**WORK TO COMPLETE**
Pictures aside, restate the records below exactly as written.

**INPUT MATERIAL**
····················

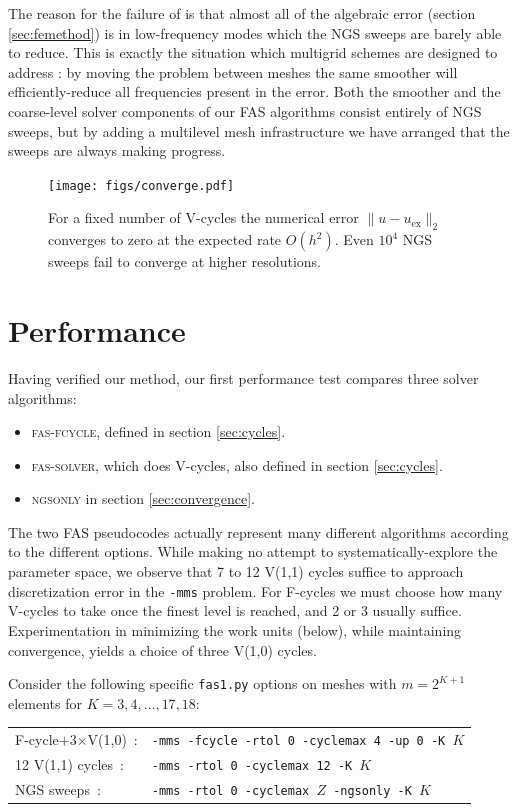 \documentclass[letterpaper,final,12pt,reqno]{amsart}
\begin{document}
The reason for the failure of  is that almost all of the algebraic error (section \ref{sec:femethod}) is in low-frequency modes which the NGS sweeps are barely able to reduce.  This is exactly the situation which multigrid schemes are designed to address \cite{BrandtLivne2011,Briggsetal2000}: by moving the problem between meshes the same smoother will efficiently-reduce all frequencies present in the error.  Both the smoother and the coarse-level solver components of our FAS algorithms consist entirely of NGS sweeps, but by adding a multilevel mesh infrastructure we have arranged that the sweeps are always making progress.

\begin{figure}
\texttt{[image: figs/converge.pdf]}
\caption{For a fixed number of V-cycles the numerical error $\|u-u_{\text{ex}}\|_2$ converges to zero at the expected rate $O(h^2)$.  Even $10^4$ NGS sweeps fail to converge at higher resolutions.}
\label{fig:converge}
\end{figure}


\section{Performance}  \label{sec:performance}

Having verified our method, our first performance test compares three solver algorithms:
\begin{itemize}
\item \textsc{fas-fcycle}, defined in section \ref{sec:cycles}.
\item \textsc{fas-solver}, which does V-cycles, also defined in section \ref{sec:cycles}.
\item \textsc{ngsonly} in section \ref{sec:convergence}.
\end{itemize}
The two FAS pseudocodes actually represent many different algorithms according to the different options.  While making no attempt to systematically-explore the parameter space, we observe that 7 to 12 V(1,1) cycles suffice to approach discretization error in the \texttt{-mms} problem.  For F-cycles we must choose how many V-cycles to take once the finest level is reached, and 2 or 3 usually suffice.  Experimentation in minimizing the work units (below), while maintaining convergence, yields a choice of three V(1,0) cycles.

Consider the following specific \texttt{fas1.py} options on meshes with $m=2^{K+1}$ elements for $K=3,4,\dots,17,18$:

\medskip
\begin{tabular}{ll}
\textsf{F-cycle$+$3$\times$V(1,0)} \,:        &\texttt{-mms -fcycle -rtol 0 -cyclemax 4 -up 0 -K }$K$ \\
\textsf{12 V(1,1) cycles} \,:  &\texttt{-mms -rtol 0 -cyclemax 12 -K }$K$ \\
\textsf{NGS sweeps} \,:      &\texttt{-mms -rtol 0 -cyclemax $Z$ -ngsonly -K }$K$
\end{tabular}
\end{document}
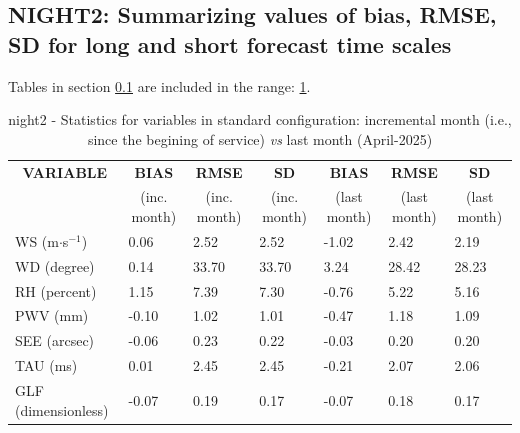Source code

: \subsection{NIGHT2: Summarizing values of bias, RMSE, SD for long and short forecast time scales}\label{subsec:night2:stat}
Tables in section \ref{subsec:night2:stat} are included in the range: \ref{tab:night2:statBEF}.
\begin{table}[h!]
\begin{center}
\begin{tabular}{|l|l|l|l|l|l|l|}
\hline
\multicolumn{1}{|c|}{\cellcolor[HTML]{C0C0C0}\textbf{VARIABLE}} & \multicolumn{1}{c|}{\cellcolor[HTML]{C0C0C0}\textbf{BIAS}} & \multicolumn{1}{c|}{\cellcolor[HTML]{C0C0C0}\textbf{RMSE}} & \multicolumn{1}{c|}{\cellcolor[HTML]{C0C0C0}\textbf{SD}} & \multicolumn{1}{c|}{\cellcolor[HTML]{C0C0C0}\textbf{BIAS}} & \multicolumn{1}{c|}{\cellcolor[HTML]{C0C0C0}\textbf{RMSE}} & \multicolumn{1}{c|}{\cellcolor[HTML]{C0C0C0}\textbf{SD}}\\
\multicolumn{1}{|c|}{\cellcolor[HTML]{C0C0C0}} & \multicolumn{1}{c|}{\cellcolor[HTML]{C0C0C0}(inc. month)} & \multicolumn{1}{c|}{\cellcolor[HTML]{C0C0C0}(inc. month)} & \multicolumn{1}{c|}{\cellcolor[HTML]{C0C0C0}(inc. month)} & \multicolumn{1}{c|}{\cellcolor[HTML]{C0C0C0}(last month)} & \multicolumn{1}{c|}{\cellcolor[HTML]{C0C0C0}(last month)} & \multicolumn{1}{c|}{\cellcolor[HTML]{C0C0C0}(last month)}\\\hline
\cellcolor[HTML]{C0C0C0}WS (m$\cdot$s$^{-1}$) &      0.06  &      2.52  &      2.52  &     -1.02     &      2.42     &      2.19\\
\cellcolor[HTML]{C0C0C0}WD (degree)           &      0.14  &     33.70  &     33.70  &      3.24     &     28.42     &     28.23\\
\cellcolor[HTML]{C0C0C0}RH (percent)          &      1.15  &      7.39  &      7.30  &     -0.76     &      5.22     &      5.16\\
\cellcolor[HTML]{C0C0C0}PWV (mm)              &     -0.10 &      1.02 &      1.01 &     -0.47    &      1.18    &      1.09\\
\cellcolor[HTML]{C0C0C0}SEE (arcsec)          &     -0.06 &      0.23 &      0.22 &     -0.03    &      0.20    &      0.20\\
\cellcolor[HTML]{C0C0C0}TAU (ms)              &      0.01 &      2.45 &      2.45 &     -0.21    &      2.07    &      2.06\\
\cellcolor[HTML]{C0C0C0}GLF (dimensionless)   &     -0.07 &      0.19 &      0.17 &     -0.07    &      0.18    &      0.17\\
\hline
\end{tabular}
\caption{night2 - Statistics for variables in standard configuration: incremental month (i.e., since the begining of service) \textit{vs} last month (April-2025)}\label{tab:night2:statBEF}
\end{center}
\end{table}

····················

**TASK OUTPUT**
 \documentclass[letterpaper,final,12pt,reqno]{amsart}
\begin{document}
The reason for the failure of  is that almost all of the algebraic error (section \ref{sec:femethod}) is in low-frequency modes which the NGS sweeps are barely able to reduce.  This is exactly the situation which multigrid schemes are designed to address \cite{BrandtLivne2011,Briggsetal2000}: by moving the problem between meshes the same smoother will efficiently-reduce all frequencies present in the error.  Both the smoother and the coarse-level solver components of our FAS algorithms consist entirely of NGS sweeps, but by adding a multilevel mesh infrastructure we have arranged that the sweeps are always making progress.

\begin{figure}
\texttt{[image: figs/converge.pdf]}
\caption{For a fixed number of V-cycles the numerical error $\|u-u_{\text{ex}}\|_2$ converges to zero at the expected rate $O(h^2)$.  Even $10^4$ NGS sweeps fail to converge at higher resolutions.}
\label{fig:converge}
\end{figure}


\section{Performance}  \label{sec:performance}

Having verified our method, our first performance test compares three solver algorithms:
\begin{itemize}
\item \textsc{fas-fcycle}, defined in section \ref{sec:cycles}.
\item \textsc{fas-solver}, which does V-cycles, also defined in section \ref{sec:cycles}.
\item \textsc{ngsonly} in section \ref{sec:convergence}.
\end{itemize}
The two FAS pseudocodes actually represent many different algorithms according to the different options.  While making no attempt to systematically-explore the parameter space, we observe that 7 to 12 V(1,1) cycles suffice to approach discretization error in the \texttt{-mms} problem.  For F-cycles we must choose how many V-cycles to take once the finest level is reached, and 2 or 3 usually suffice.  Experimentation in minimizing the work units (below), while maintaining convergence, yields a choice of three V(1,0) cycles.

Consider the following specific \texttt{fas1.py} options on meshes with $m=2^{K+1}$ elements for $K=3,4,\dots,17,18$:

\medskip
\begin{tabular}{ll}
\textsf{F-cycle$+$3$\times$V(1,0)} \,:        &\texttt{-mms -fcycle -rtol 0 -cyclemax 4 -up 0 -K }$K$ \\
\textsf{12 V(1,1) cycles} \,:  &\texttt{-mms -rtol 0 -cyclemax 12 -K }$K$ \\
\textsf{NGS sweeps} \,:      &\texttt{-mms -rtol 0 -cyclemax $Z$ -ngsonly -K }$K$
\end{tabular}
\end{document}
Source code

: \subsection{NIGHT2: Summarizing values of bias, RMSE, SD for long and short forecast time scales}\label{subsec:night2:stat}
Tables in section \ref{subsec:night2:stat} are included in the range: \ref{tab:night2:statBEF}.
\begin{table}[h!]
\begin{center}
\begin{tabular}{|l|l|l|l|l|l|l|}
\hline
\multicolumn{1}{|c|}{\cellcolor[HTML]{C0C0C0}\textbf{VARIABLE}} & \multicolumn{1}{c|}{\cellcolor[HTML]{C0C0C0}\textbf{BIAS}} & \multicolumn{1}{c|}{\cellcolor[HTML]{C0C0C0}\textbf{RMSE}} & \multicolumn{1}{c|}{\cellcolor[HTML]{C0C0C0}\textbf{SD}} & \multicolumn{1}{c|}{\cellcolor[HTML]{C0C0C0}\textbf{BIAS}} & \multicolumn{1}{c|}{\cellcolor[HTML]{C0C0C0}\textbf{RMSE}} & \multicolumn{1}{c|}{\cellcolor[HTML]{C0C0C0}\textbf{SD}}\\
\multicolumn{1}{|c|}{\cellcolor[HTML]{C0C0C0}} & \multicolumn{1}{c|}{\cellcolor[HTML]{C0C0C0}(inc. month)} & \multicolumn{1}{c|}{\cellcolor[HTML]{C0C0C0}(inc. month)} & \multicolumn{1}{c|}{\cellcolor[HTML]{C0C0C0}(inc. month)} & \multicolumn{1}{c|}{\cellcolor[HTML]{C0C0C0}(last month)} & \multicolumn{1}{c|}{\cellcolor[HTML]{C0C0C0}(last month)} & \multicolumn{1}{c|}{\cellcolor[HTML]{C0C0C0}(last month)}\\\hline
\cellcolor[HTML]{C0C0C0}WS (m$\cdot$s$^{-1}$) &      0.06  &      2.52  &      2.52  &     -1.02     &      2.42     &      2.19\\
\cellcolor[HTML]{C0C0C0}WD (degree)           &      0.14  &     33.70  &     33.70  &      3.24     &     28.42     &     28.23\\
\cellcolor[HTML]{C0C0C0}RH (percent)          &      1.15  &      7.39  &      7.30  &     -0.76     &      5.22     &      5.16\\
\cellcolor[HTML]{C0C0C0}PWV (mm)              &     -0.10 &      1.02 &      1.01 &     -0.47    &      1.18    &      1.09\\
\cellcolor[HTML]{C0C0C0}SEE (arcsec)          &     -0.06 &      0.23 &      0.22 &     -0.03    &      0.20    &      0.20\\
\cellcolor[HTML]{C0C0C0}TAU (ms)              &      0.01 &      2.45 &      2.45 &     -0.21    &      2.07    &      2.06\\
\cellcolor[HTML]{C0C0C0}GLF (dimensionless)   &     -0.07 &      0.19 &      0.17 &     -0.07    &      0.18    &      0.17\\
\hline
\end{tabular}
\caption{night2 - Statistics for variables in standard configuration: incremental month (i.e., since the begining of service) \textit{vs} last month (April-2025)}\label{tab:night2:statBEF}
\end{center}
\end{table}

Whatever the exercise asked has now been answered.